__What you are asked to do__
With pictures excluded, output exactly the lines that run from the first line of the data below through the line containing "3. **【强制】** 表名不使用复数名词。".

__Rendered images with source text__
- Opening Delimiter -

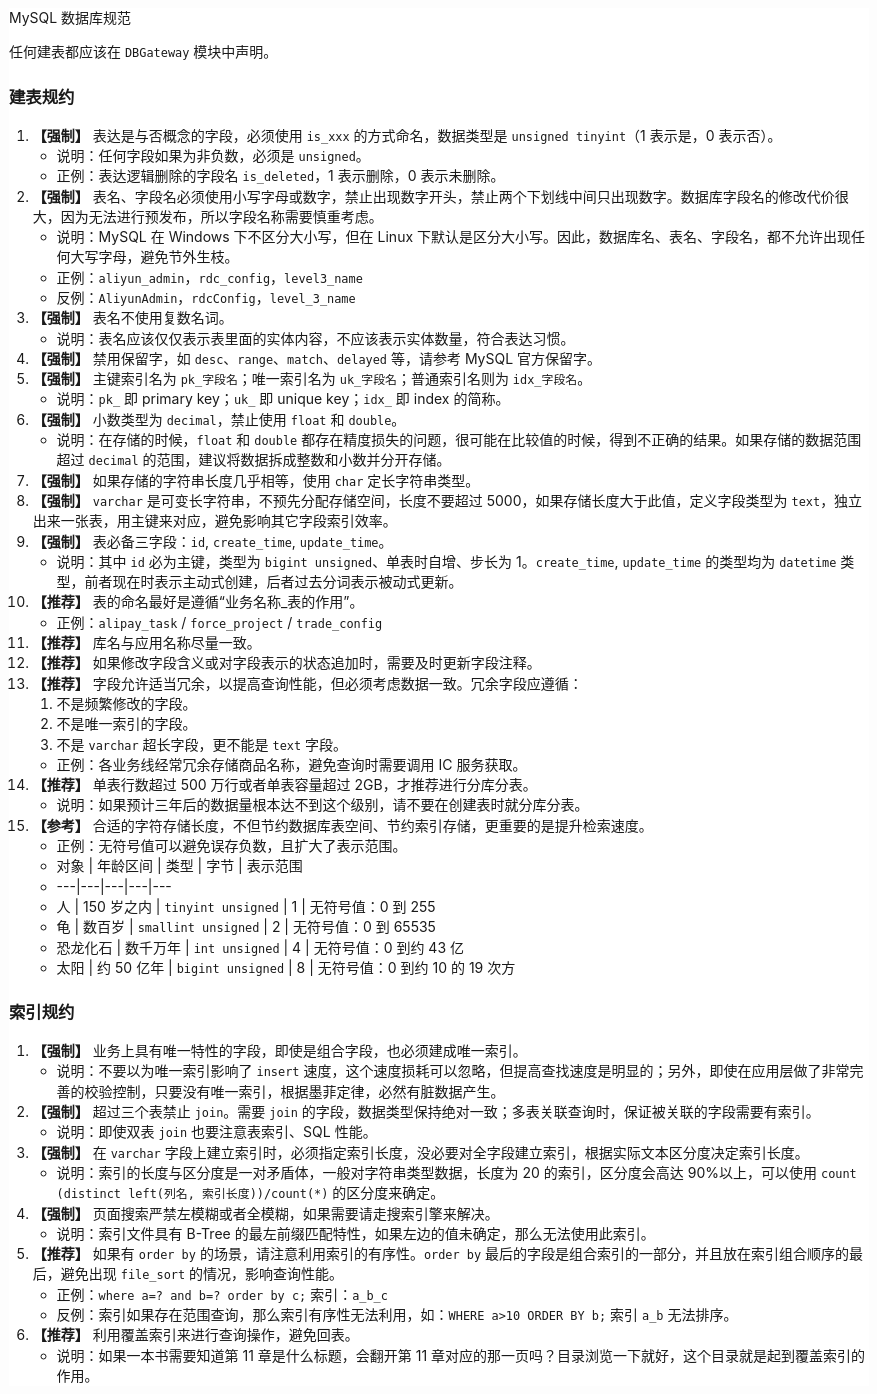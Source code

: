 MySQL 数据库规范

任何建表都应该在 `DBGateway` 模块中声明。

### **建表规约**

1. **【强制】** 表达是与否概念的字段，必须使用 `is_xxx` 的方式命名，数据类型是 `unsigned tinyint`（1 表示是，0 表示否）。
    - 说明：任何字段如果为非负数，必须是 `unsigned`。
    - 正例：表达逻辑删除的字段名 `is_deleted`，1 表示删除，0 表示未删除。
2. **【强制】** 表名、字段名必须使用小写字母或数字，禁止出现数字开头，禁止两个下划线中间只出现数字。数据库字段名的修改代价很大，因为无法进行预发布，所以字段名称需要慎重考虑。
    - 说明：MySQL 在 Windows 下不区分大小写，但在 Linux 下默认是区分大小写。因此，数据库名、表名、字段名，都不允许出现任何大写字母，避免节外生枝。
    - 正例：`aliyun_admin`，`rdc_config`，`level3_name`
    - 反例：`AliyunAdmin`，`rdcConfig`，`level_3_name`
3. **【强制】** 表名不使用复数名词。
    - 说明：表名应该仅仅表示表里面的实体内容，不应该表示实体数量，符合表达习惯。
4. **【强制】** 禁用保留字，如 `desc`、`range`、`match`、`delayed` 等，请参考 MySQL 官方保留字。
5. **【强制】** 主键索引名为 `pk_字段名`；唯一索引名为 `uk_字段名`；普通索引名则为 `idx_字段名`。
    - 说明：`pk_` 即 primary key；`uk_` 即 unique key；`idx_` 即 index 的简称。
6. **【强制】** 小数类型为 `decimal`，禁止使用 `float` 和 `double`。
    - 说明：在存储的时候，`float` 和 `double` 都存在精度损失的问题，很可能在比较值的时候，得到不正确的结果。如果存储的数据范围超过 `decimal` 的范围，建议将数据拆成整数和小数并分开存储。
7. **【强制】** 如果存储的字符串长度几乎相等，使用 `char` 定长字符串类型。
8. **【强制】** `varchar` 是可变长字符串，不预先分配存储空间，长度不要超过 5000，如果存储长度大于此值，定义字段类型为 `text`，独立出来一张表，用主键来对应，避免影响其它字段索引效率。
9. **【强制】** 表必备三字段：`id`, `create_time`, `update_time`。
    - 说明：其中 `id` 必为主键，类型为 `bigint unsigned`、单表时自增、步长为 1。`create_time`, `update_time` 的类型均为 `datetime` 类型，前者现在时表示主动式创建，后者过去分词表示被动式更新。
10. **【推荐】** 表的命名最好是遵循“业务名称_表的作用”。
    - 正例：`alipay_task` / `force_project` / `trade_config`
11. **【推荐】** 库名与应用名称尽量一致。
12. **【推荐】** 如果修改字段含义或对字段表示的状态追加时，需要及时更新字段注释。
13. **【推荐】** 字段允许适当冗余，以提高查询性能，但必须考虑数据一致。冗余字段应遵循：
    1. 不是频繁修改的字段。
    2. 不是唯一索引的字段。
    3. 不是 `varchar` 超长字段，更不能是 `text` 字段。
    - 正例：各业务线经常冗余存储商品名称，避免查询时需要调用 IC 服务获取。
14. **【推荐】** 单表行数超过 500 万行或者单表容量超过 2GB，才推荐进行分库分表。
    - 说明：如果预计三年后的数据量根本达不到这个级别，请不要在创建表时就分库分表。
15. **【参考】** 合适的字符存储长度，不但节约数据库表空间、节约索引存储，更重要的是提升检索速度。
    - 正例：无符号值可以避免误存负数，且扩大了表示范围。
    - 对象 | 年龄区间 | 类型 | 字节 | 表示范围
    - ---|---|---|---|---
    - 人 | 150 岁之内 | `tinyint unsigned` | 1 | 无符号值：0 到 255
    - 龟 | 数百岁 | `smallint unsigned` | 2 | 无符号值：0 到 65535
    - 恐龙化石 | 数千万年 | `int unsigned` | 4 | 无符号值：0 到约 43 亿
    - 太阳 | 约 50 亿年 | `bigint unsigned` | 8 | 无符号值：0 到约 10 的 19 次方

### **索引规约**

1. **【强制】** 业务上具有唯一特性的字段，即使是组合字段，也必须建成唯一索引。
    - 说明：不要以为唯一索引影响了 `insert` 速度，这个速度损耗可以忽略，但提高查找速度是明显的；另外，即使在应用层做了非常完善的校验控制，只要没有唯一索引，根据墨菲定律，必然有脏数据产生。
2. **【强制】** 超过三个表禁止 `join`。需要 `join` 的字段，数据类型保持绝对一致；多表关联查询时，保证被关联的字段需要有索引。
    - 说明：即使双表 `join` 也要注意表索引、SQL 性能。
3. **【强制】** 在 `varchar` 字段上建立索引时，必须指定索引长度，没必要对全字段建立索引，根据实际文本区分度决定索引长度。
    - 说明：索引的长度与区分度是一对矛盾体，一般对字符串类型数据，长度为 20 的索引，区分度会高达 90%以上，可以使用 `count(distinct left(列名, 索引长度))/count(*)` 的区分度来确定。
4. **【强制】** 页面搜索严禁左模糊或者全模糊，如果需要请走搜索引擎来解决。
    - 说明：索引文件具有 B-Tree 的最左前缀匹配特性，如果左边的值未确定，那么无法使用此索引。
5. **【推荐】** 如果有 `order by` 的场景，请注意利用索引的有序性。`order by` 最后的字段是组合索引的一部分，并且放在索引组合顺序的最后，避免出现 `file_sort` 的情况，影响查询性能。
    - 正例：`where a=? and b=? order by c;` 索引：`a_b_c`
    - 反例：索引如果存在范围查询，那么索引有序性无法利用，如：`WHERE a>10 ORDER BY b;` 索引 `a_b` 无法排序。
6. **【推荐】** 利用覆盖索引来进行查询操作，避免回表。
    - 说明：如果一本书需要知道第 11 章是什么标题，会翻开第 11 章对应的那一页吗？目录浏览一下就好，这个目录就是起到覆盖索引的作用。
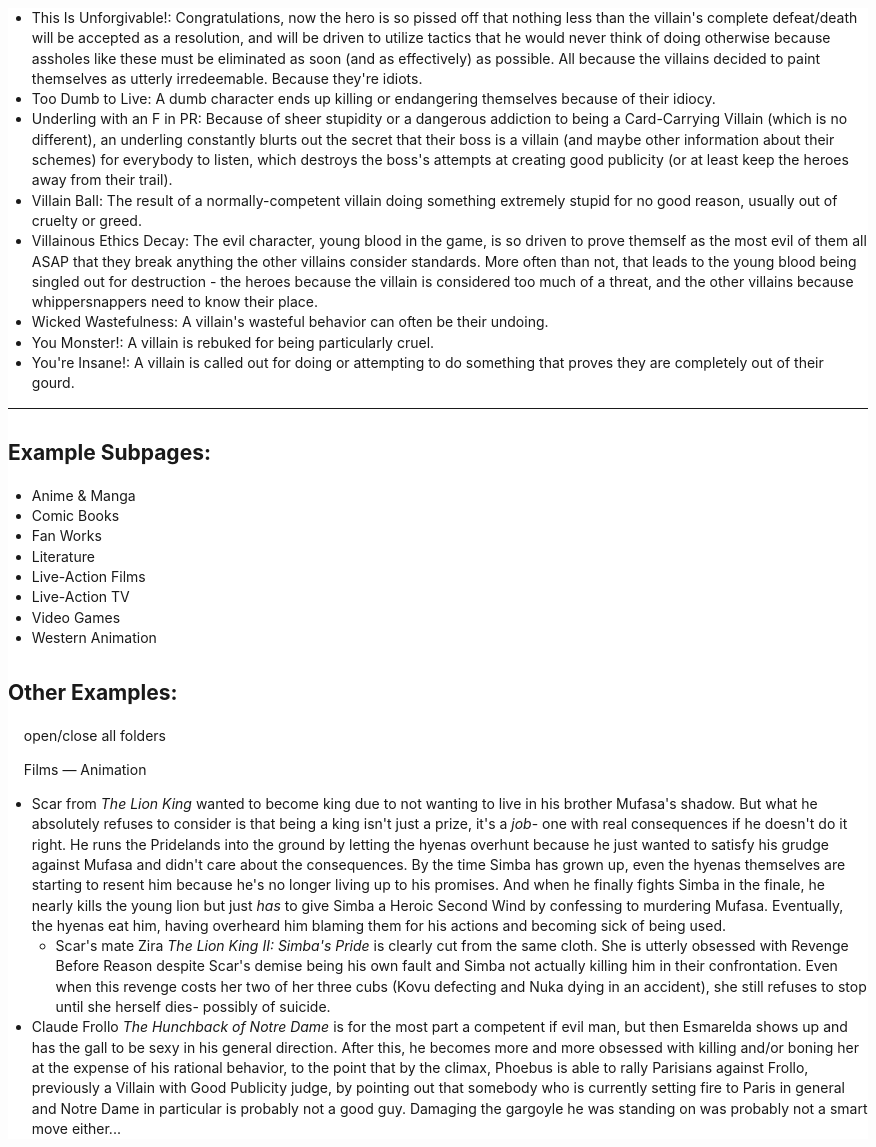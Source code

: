 -   This Is Unforgivable!: Congratulations, now the hero is so pissed off that nothing less than the villain's complete defeat/death will be accepted as a resolution, and will be driven to utilize tactics that he would never think of doing otherwise because assholes like these must be eliminated as soon (and as effectively) as possible. All because the villains decided to paint themselves as utterly irredeemable. Because they're idiots.
-   Too Dumb to Live: A dumb character ends up killing or endangering themselves because of their idiocy.
-   Underling with an F in PR: Because of sheer stupidity or a dangerous addiction to being a Card-Carrying Villain (which is no different), an underling constantly blurts out the secret that their boss is a villain (and maybe other information about their schemes) for everybody to listen, which destroys the boss's attempts at creating good publicity (or at least keep the heroes away from their trail).
-   Villain Ball: The result of a normally-competent villain doing something extremely stupid for no good reason, usually out of cruelty or greed.
-   Villainous Ethics Decay: The evil character, young blood in the game, is so driven to prove themself as the most evil of them all ASAP that they break anything the other villains consider standards. More often than not, that leads to the young blood being singled out for destruction - the heroes because the villain is considered too much of a threat, and the other villains because whippersnappers need to know their place.
-   Wicked Wastefulness: A villain's wasteful behavior can often be their undoing.
-   You Monster!: A villain is rebuked for being particularly cruel.
-   You're Insane!: A villain is called out for doing or attempting to do something that proves they are completely out of their gourd.

___

## Example Subpages:

-   Anime & Manga
-   Comic Books
-   Fan Works
-   Literature
-   Live-Action Films
-   Live-Action TV
-   Video Games
-   Western Animation

## Other Examples:

    open/close all folders 

    Films — Animation 

-   Scar from _The Lion King_ wanted to become king due to not wanting to live in his brother Mufasa's shadow. But what he absolutely refuses to consider is that being a king isn't just a prize, it's a _job_\- one with real consequences if he doesn't do it right. He runs the Pridelands into the ground by letting the hyenas overhunt because he just wanted to satisfy his grudge against Mufasa and didn't care about the consequences. By the time Simba has grown up, even the hyenas themselves are starting to resent him because he's no longer living up to his promises. And when he finally fights Simba in the finale, he nearly kills the young lion but just _has_ to give Simba a Heroic Second Wind by confessing to murdering Mufasa. Eventually, the hyenas eat him, having overheard him blaming them for his actions and becoming sick of being used.
    -   Scar's mate Zira _The Lion King II: Simba's Pride_ is clearly cut from the same cloth. She is utterly obsessed with Revenge Before Reason despite Scar's demise being his own fault and Simba not actually killing him in their confrontation. Even when this revenge costs her two of her three cubs (Kovu defecting and Nuka dying in an accident), she still refuses to stop until she herself dies- possibly of suicide.
-   Claude Frollo _The Hunchback of Notre Dame_ is for the most part a competent if evil man, but then Esmarelda shows up and has the gall to be sexy in his general direction. After this, he becomes more and more obsessed with killing and/or boning her at the expense of his rational behavior, to the point that by the climax, Phoebus is able to rally Parisians against Frollo, previously a Villain with Good Publicity judge, by pointing out that somebody who is currently setting fire to Paris in general and Notre Dame in particular is probably not a good guy. Damaging the gargoyle he was standing on was probably not a smart move either...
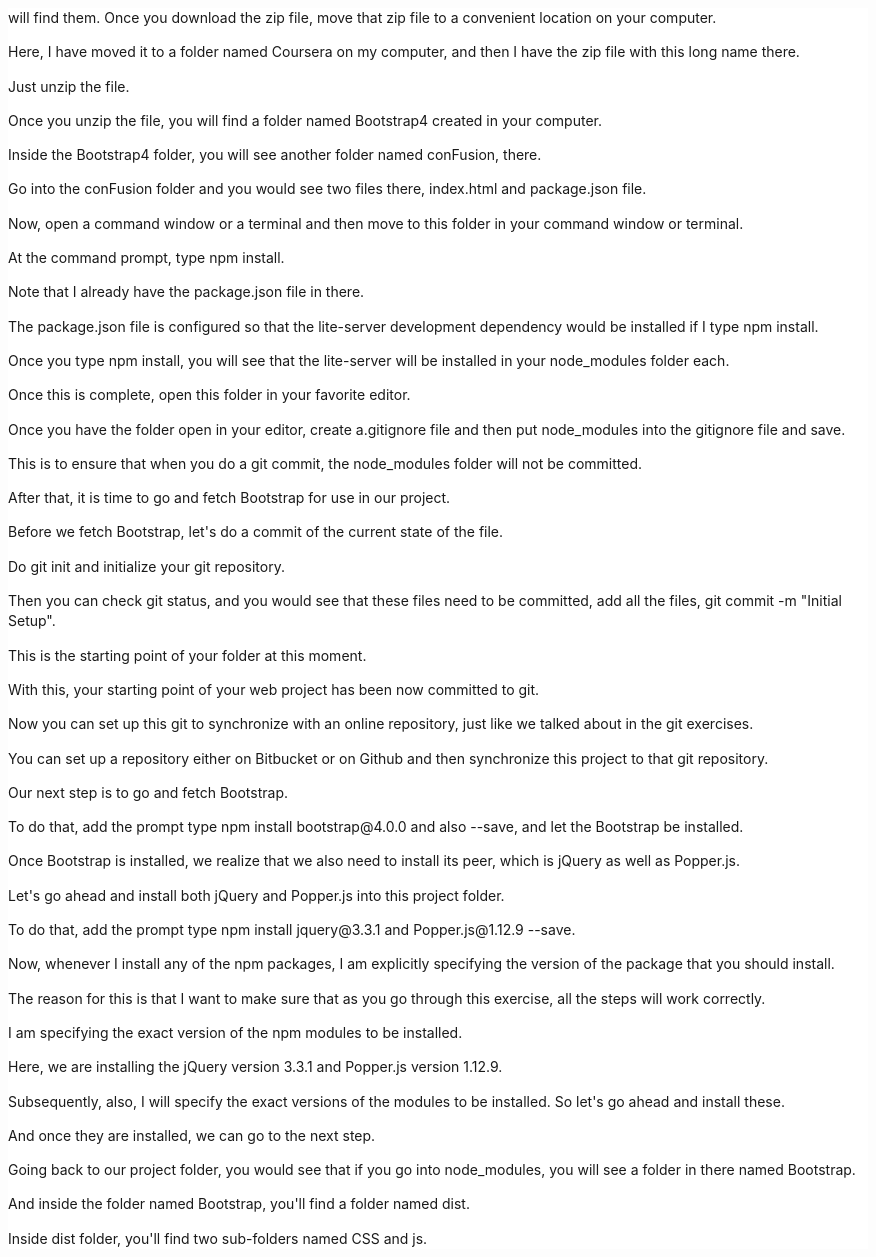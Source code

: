 will find them. Once you download the zip file, move that zip file to a
convenient location on your computer.</p>
<p>Here, I have moved it to a folder named Coursera on my computer, and
then I have the zip file with this long name there.</p>
<p>Just unzip the file.</p>
<p>Once you unzip the file, you will find a folder named Bootstrap4
created in your computer.</p>
<p>Inside the Bootstrap4 folder, you will see another folder named
conFusion, there.</p>
<p>Go into the conFusion folder and you would see two files there,
index.html and package.json file.</p>
<p>Now, open a command window or a terminal and then move to this folder
in your command window or terminal.</p>
<p>At the command prompt, type npm install.</p>
<p>Note that I already have the package.json file in there.</p>
<p>The package.json file is configured so that the lite-server
development dependency would be installed if I type npm install.</p>
<p>Once you type npm install, you will see that the lite-server will be
installed in your node_modules folder each.</p>
<p>Once this is complete, open this folder in your favorite editor.</p>
<p>Once you have the folder open in your editor, create a.gitignore file
and then put node_modules into the gitignore file and save.</p>
<p>This is to ensure that when you do a git commit, the node_modules
folder will not be committed.</p>
<p>After that, it is time to go and fetch Bootstrap for use in our
project.</p>
<p>Before we fetch Bootstrap, let's do a commit of the current state of
the file.</p>
<p>Do git init and initialize your git repository.</p>
<p>Then you can check git status, and you would see that these files
need to be committed, add all the files, git commit -m "Initial
Setup".</p>
<p>This is the starting point of your folder at this moment.</p>
<p>With this, your starting point of your web project has been now
committed to git.</p>
<p>Now you can set up this git to synchronize with an online repository,
just like we talked about in the git exercises.</p>
<p>You can set up a repository either on Bitbucket or on Github and then
synchronize this project to that git repository.</p>
<p>Our next step is to go and fetch Bootstrap.</p>
<p>To do that, add the prompt type npm install bootstrap@4.0.0 and also
--save, and let the Bootstrap be installed.</p>
<p>Once Bootstrap is installed, we realize that we also need to install
its peer, which is jQuery as well as Popper.js.</p>
<p>Let's go ahead and install both jQuery and Popper.js into this
project folder.</p>
<p>To do that, add the prompt type npm install jquery@3.3.1 and
Popper.js@1.12.9 --save.</p>
<p>Now, whenever I install any of the npm packages, I am explicitly
specifying the version of the package that you should install.</p>
<p>The reason for this is that I want to make sure that as you go
through this exercise, all the steps will work correctly.</p>
<p>I am specifying the exact version of the npm modules to be
installed.</p>
<p>Here, we are installing the jQuery version 3.3.1 and Popper.js
version 1.12.9.</p>
<p>Subsequently, also, I will specify the exact versions of the modules
to be installed. So let's go ahead and install these.</p>
<p>And once they are installed, we can go to the next step.</p>
<p>Going back to our project folder, you would see that if you go into
node_modules, you will see a folder in there named Bootstrap.</p>
<p>And inside the folder named Bootstrap, you'll find a folder named
dist.</p>
<p>Inside dist folder, you'll find two sub-folders named CSS and js.</p>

- Closing Delimiter -

__Output__
Source code

: MySQL 数据库规范

任何建表都应该在 `DBGateway` 模块中声明。

### **建表规约**

1. **【强制】** 表达是与否概念的字段，必须使用 `is_xxx` 的方式命名，数据类型是 `unsigned tinyint`（1 表示是，0 表示否）。
    - 说明：任何字段如果为非负数，必须是 `unsigned`。
    - 正例：表达逻辑删除的字段名 `is_deleted`，1 表示删除，0 表示未删除。
2. **【强制】** 表名、字段名必须使用小写字母或数字，禁止出现数字开头，禁止两个下划线中间只出现数字。数据库字段名的修改代价很大，因为无法进行预发布，所以字段名称需要慎重考虑。
    - 说明：MySQL 在 Windows 下不区分大小写，但在 Linux 下默认是区分大小写。因此，数据库名、表名、字段名，都不允许出现任何大写字母，避免节外生枝。
    - 正例：`aliyun_admin`，`rdc_config`，`level3_name`
    - 反例：`AliyunAdmin`，`rdcConfig`，`level_3_name`
3. **【强制】** 表名不使用复数名词。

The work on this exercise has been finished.